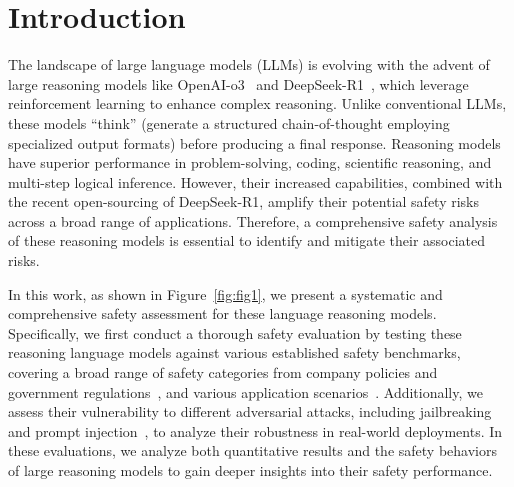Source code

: \section{Introduction}


The landscape of large language models (LLMs) is evolving with the advent of large reasoning models like OpenAI-o3~\cite{o3minicard} and DeepSeek-R1~\cite{guo2025deepseek}, which leverage reinforcement learning to enhance complex reasoning. Unlike conventional LLMs, these models ``think'' (generate a structured chain-of-thought employing specialized output formats) before producing a final response. Reasoning models have superior performance in problem-solving, coding, scientific reasoning, and multi-step logical inference. 
However, their increased capabilities, combined with the recent open-sourcing of DeepSeek-R1, amplify their potential safety risks across a broad range of applications. 
Therefore, a comprehensive safety analysis of these reasoning models is essential to identify and mitigate their associated risks.


In this work, as shown in Figure~\ref{fig:fig1}, we present a systematic and comprehensive safety assessment for these language reasoning models.
Specifically, we first conduct a thorough safety evaluation by testing these reasoning language models against various established safety benchmarks, covering a broad range of safety categories from company policies and government regulations~\cite{zeng2024air}, and various application scenarios~\cite{wan2024cyberseceval}. Additionally, we assess their vulnerability to different adversarial attacks, including jailbreaking and prompt injection~\cite{jiang2024wildteaming,wan2024cyberseceval}, to analyze their robustness in real-world deployments. In these evaluations, we analyze both quantitative results and the safety behaviors of large reasoning models to gain deeper insights into their safety performance.

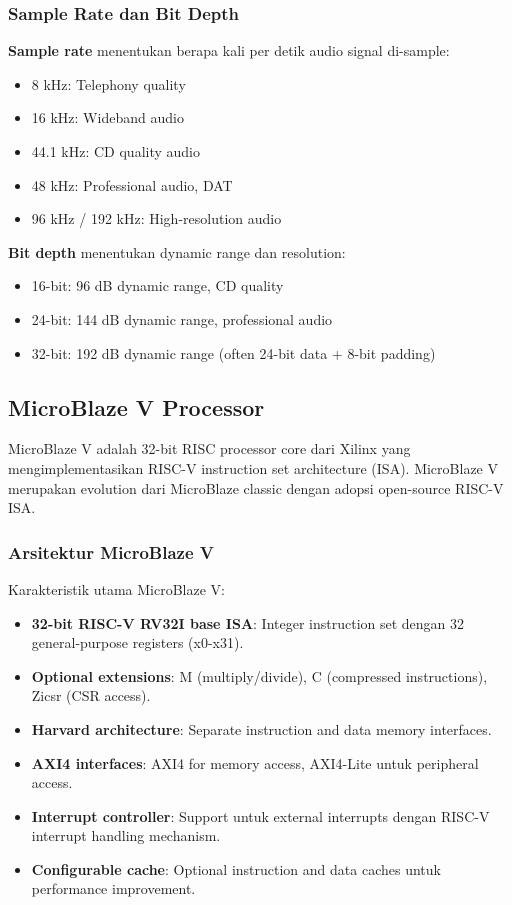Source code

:\subsubsection{Sample Rate dan Bit Depth}

\textbf{Sample rate} menentukan berapa kali per detik audio signal di-sample:
\begin{itemize}
	\item 8 kHz: Telephony quality
	\item 16 kHz: Wideband audio
	\item 44.1 kHz: CD quality audio
	\item 48 kHz: Professional audio, DAT
	\item 96 kHz / 192 kHz: High-resolution audio
\end{itemize}

\textbf{Bit depth} menentukan dynamic range dan resolution:
\begin{itemize}
	\item 16-bit: 96 dB dynamic range, CD quality
	\item 24-bit: 144 dB dynamic range, professional audio
	\item 32-bit: 192 dB dynamic range (often 24-bit data + 8-bit padding)
\end{itemize}

\subsection{MicroBlaze V Processor}

MicroBlaze V adalah 32-bit RISC processor core dari Xilinx yang mengimplementasikan RISC-V instruction set architecture (ISA). MicroBlaze V merupakan evolution dari MicroBlaze classic dengan adopsi open-source RISC-V ISA.

\subsubsection{Arsitektur MicroBlaze V}

Karakteristik utama MicroBlaze V:
\begin{itemize}
	\item \textbf{32-bit RISC-V RV32I base ISA}: Integer instruction set dengan 32 general-purpose registers (x0-x31).
	\item \textbf{Optional extensions}: M (multiply/divide), C (compressed instructions), Zicsr (CSR access).
	\item \textbf{Harvard architecture}: Separate instruction and data memory interfaces.
	\item \textbf{AXI4 interfaces}: AXI4 for memory access, AXI4-Lite untuk peripheral access.
	\item \textbf{Interrupt controller}: Support untuk external interrupts dengan RISC-V interrupt handling mechanism.
	\item \textbf{Configurable cache}: Optional instruction and data caches untuk performance improvement.
\end{itemize}

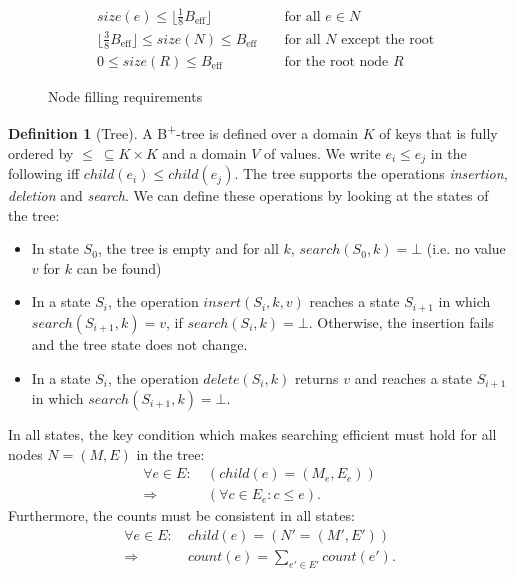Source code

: \documentclass[a4paper, 9pt]{scrartcl}
\theoremstyle{plain}
\theoremstyle{definition}
\newtheorem{defi}[thm]{Definition}
\theoremstyle{remark}
\newcommand{\Beff}{ B_{\text{eff}} }
\begin{document}
\begin{multicols}{2}
\begin{figure*}
\newdimen \shortlinewidth {}\linewidth
\centering
\begin{minipage}{\shortlinewidth}
\begin{align}
& size(e) \leq \lfloor \tfrac{1}{8} \Beff \rfloor
	&& \text{ for all } e \in N \label{bt:maxsize}\\
& \lfloor \tfrac{3}{8} \Beff \rfloor \leq size(N) \leq \Beff
	&& \text{ for all } N \text{ except the root} \label{bt:minsize}\\
& 0 \leq size(R) \leq \Beff
	&& \text{ for the root node } R \label{bt:rootminsize}
\end{align}
\end{minipage}
\caption{Node filling requirements}
\label{bt:fill}
\end{figure*}

\begin{defi}[Tree]
A B\textsuperscript{+}-tree is defined over a domain $K$ of keys that is fully
ordered by \mbox{$\leq \ \subseteq K \times K$} and a domain $V$ of values.
We write \mbox{$e_i \leq e_j$} in the following iff
\mbox{$child(e_i) \leq child(e_j)$}.
The tree supports the operations {\em insertion}, {\em deletion} and 
{\em search}. We can define these operations by looking at the states of the
tree:
\begin{itemize}
\item In state $S_0$, the tree is empty and for all $k$,
	\mbox{$search(S_0, k) = \bot$} (i.e. no value $v$ for $k$ can be found)
\item In a state $S_i$, the operation \mbox{$insert(S_i, k, v)$} reaches a
	state $S_{i+1}$ in which \mbox{$search(S_{i+1}, k) = v$},
	if \mbox{$search(S_i, k) = \bot$}. Otherwise, the insertion fails and the
	tree state does not change.
\item In a state $S_i$, the operation \mbox{$delete(S_i, k)$} returns $v$ and
	reaches a state $S_{i+1}$ in which \mbox{$search(S_{i+1}, k) = \bot$}.
\end{itemize}
In all states, the key condition which makes searching efficient must hold
for all nodes \mbox{$N = (M, E)$} in the tree:
\begin{align*}
\forall e \in E: \ & (child(e) = (M_e, E_e))\\
     \Rightarrow \ & (\forall c \in E_e: c \leq e).
\end{align*}
Furthermore, the counts must be consistent in all states:
\begin{align*}
\forall e \in E: \ & child(e) = (N' = (M', E'))\\
     \Rightarrow \ & count(e) = \sum_{e' \in E'} count(e').
\end{align*}


\end{defi}
\end{multicols}
\end{document}
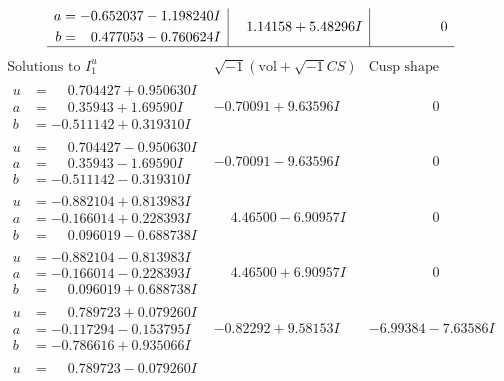\documentclass[1p]{elsarticle_modified}
\theoremstyle{definition}
\newcommand{\I}{\sqrt{-1}}
\begin{document}
$$\begin{array}{c|c|c}
\begin{aligned}
a &= -0.652037 - 1.198240 I \\
b &= \phantom{-}0.477053 - 0.760624 I\end{aligned}
 & \phantom{-}1.14158 + 5.48296 I & \phantom{-0.000000 } 0\\
 \hline 
 \end{array}$$\newpage$$\begin{array}{c|c|c}  
\text{Solutions to }I^u_{1}& \I (\text{vol} + \sqrt{-1}CS) & \text{Cusp shape}\\
 \hline 
\begin{aligned}
u &= \phantom{-}0.704427 + 0.950630 I \\
a &= \phantom{-}0.35943 + 1.69590 I \\
b &= -0.511142 + 0.319310 I\end{aligned}
 & -0.70091 + 9.63596 I & \phantom{-0.000000 } 0 \\ \hline\begin{aligned}
u &= \phantom{-}0.704427 - 0.950630 I \\
a &= \phantom{-}0.35943 - 1.69590 I \\
b &= -0.511142 - 0.319310 I\end{aligned}
 & -0.70091 - 9.63596 I & \phantom{-0.000000 } 0 \\ \hline\begin{aligned}
u &= -0.882104 + 0.813983 I \\
a &= -0.166014 + 0.228393 I \\
b &= \phantom{-}0.096019 - 0.688738 I\end{aligned}
 & \phantom{-}4.46500 - 6.90957 I & \phantom{-0.000000 } 0 \\ \hline\begin{aligned}
u &= -0.882104 - 0.813983 I \\
a &= -0.166014 - 0.228393 I \\
b &= \phantom{-}0.096019 + 0.688738 I\end{aligned}
 & \phantom{-}4.46500 + 6.90957 I & \phantom{-0.000000 } 0 \\ \hline\begin{aligned}
u &= \phantom{-}0.789723 + 0.079260 I \\
a &= -0.117294 - 0.153795 I \\
b &= -0.786616 + 0.935066 I\end{aligned}
 & -0.82292 + 9.58153 I & -6.99384 - 7.63586 I \\ \hline\begin{aligned}
u &= \phantom{-}0.789723 - 0.079260 I \\

\end{aligned}
\end{array}$$
\end{document}
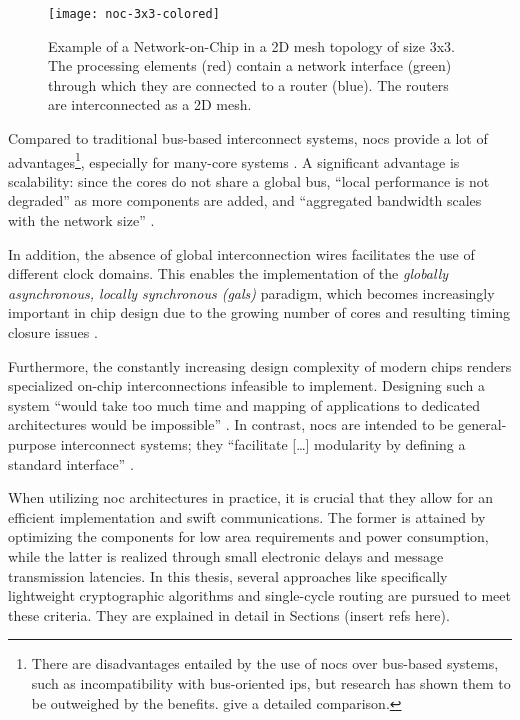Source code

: \begin{figure}
    \centering
    \texttt{[image: noc-3x3-colored]}
    \caption[Example of a 3x3 mesh NoC]{Example of a Network-on-Chip in a 2D mesh topology of size 3x3. The processing elements (red) contain a network interface
    (green) through which they are connected to a router (blue). The routers are interconnected as a 2D mesh.}
    \label{fig:nocexample}
\end{figure}

Compared to traditional bus-based interconnect systems, \glspl{noc} provide a lot of advantages\footnote{There are disadvantages entailed by
the use of \glspl{noc} over bus-based systems, such as incompatibility with bus-oriented \glspl{ip}, but research has shown them to be outweighed
by the benefits. \citeauthor{tatas16designingnocs} \cite[6]{tatas16designingnocs} give a detailed comparison.}, especially for many-core systems
\cite[5\psqq]{tatas16designingnocs}. A significant advantage is scalability: since the cores do not share a global bus, \enquote{local performance is not
degraded} \cite[6]{tatas16designingnocs} as more components are added, and \enquote{aggregated bandwidth scales with the network size}
\cite[6]{tatas16designingnocs}.

In addition, the absence of global interconnection wires facilitates the use of different clock domains. This enables the implementation of the
\textit{globally asynchronous, locally synchronous (\gls{gals})} paradigm, which becomes increasingly important in chip design due to the growing
number of cores and resulting timing closure issues \cites[3]{kumar02networkonchip}[2]{ivanov05nocintroduction}.

Furthermore, the constantly increasing design complexity of modern chips \cite{mack11mooreslaw} renders specialized on-chip
interconnections infeasible to implement. Designing such a system \enquote{would take too much time and mapping of applications to dedicated
architectures would be impossible} \cite[1]{kumar02networkonchip}. In contrast, \glspl{noc} are intended to be general-purpose interconnect systems; they
\enquote{facilitate […] modularity by defining a standard interface} \cite[1]{dally01routepacketsnotwires}.

When utilizing \gls{noc} architectures in practice, it is crucial that they allow for an efficient implementation and swift communications. The
former is attained by optimizing the components for low area requirements and power consumption, while the latter is realized %
through small electronic delays and message transmission latencies. In this thesis, several approaches like specifically lightweight cryptographic
algorithms and single-cycle routing are pursued to meet these criteria. They are explained in detail in Sections (insert refs here).%

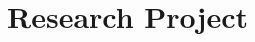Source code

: \documentclass[../main.tex]{subfiles}
\begin{document}
    \section{Research Project}
        
        
        
\end{document}
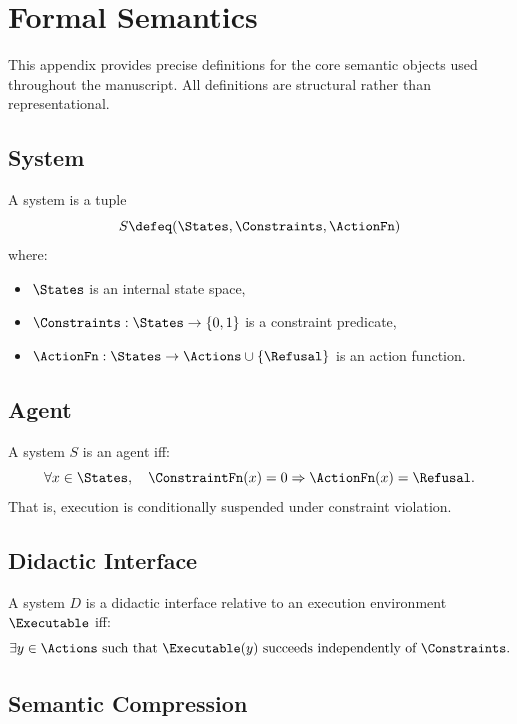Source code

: \section{Formal Semantics}

This appendix provides precise definitions for the core semantic objects used throughout the manuscript. All definitions are structural rather than representational.

\subsection{System}

\begin{definition}[System]
A system is a tuple
\[
S \defeq (\States, \Constraints, \ActionFn)
\]
where:
\begin{itemize}
  \item $\States$ is an internal state space,
  \item $\Constraints : \States \to \{0,1\}$ is a constraint predicate,
  \item $\ActionFn : \States \to \Actions \cup \{\Refusal\}$ is an action function.
\end{itemize}
\end{definition}

\subsection{Agent}

\begin{definition}[Agent]
A system $S$ is an agent iff:
\[
\forall x \in \States,\quad \ConstraintFn(x) = 0 \Rightarrow \ActionFn(x) = \Refusal.
\]
That is, execution is conditionally suspended under constraint violation.
\end{definition}

\subsection{Didactic Interface}

\begin{definition}
A system $D$ is a didactic interface relative to an execution environment $\Executable$ iff:
\[
\exists y \in \Actions \text{ such that } \Executable(y) \text{ succeeds independently of } \Constraints.
\]
\end{definition}

\subsection{Semantic Compression}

» ACTION ITEM
The word "components" appears in some of the lines above. Copy those lines.

» ANSWER BOX
degraded} \cite[6]{tatas16designingnocs} as more components are added, and \enquote{aggregated bandwidth scales with the network size}
former is attained by optimizing the components for low area requirements and power consumption, while the latter is realized %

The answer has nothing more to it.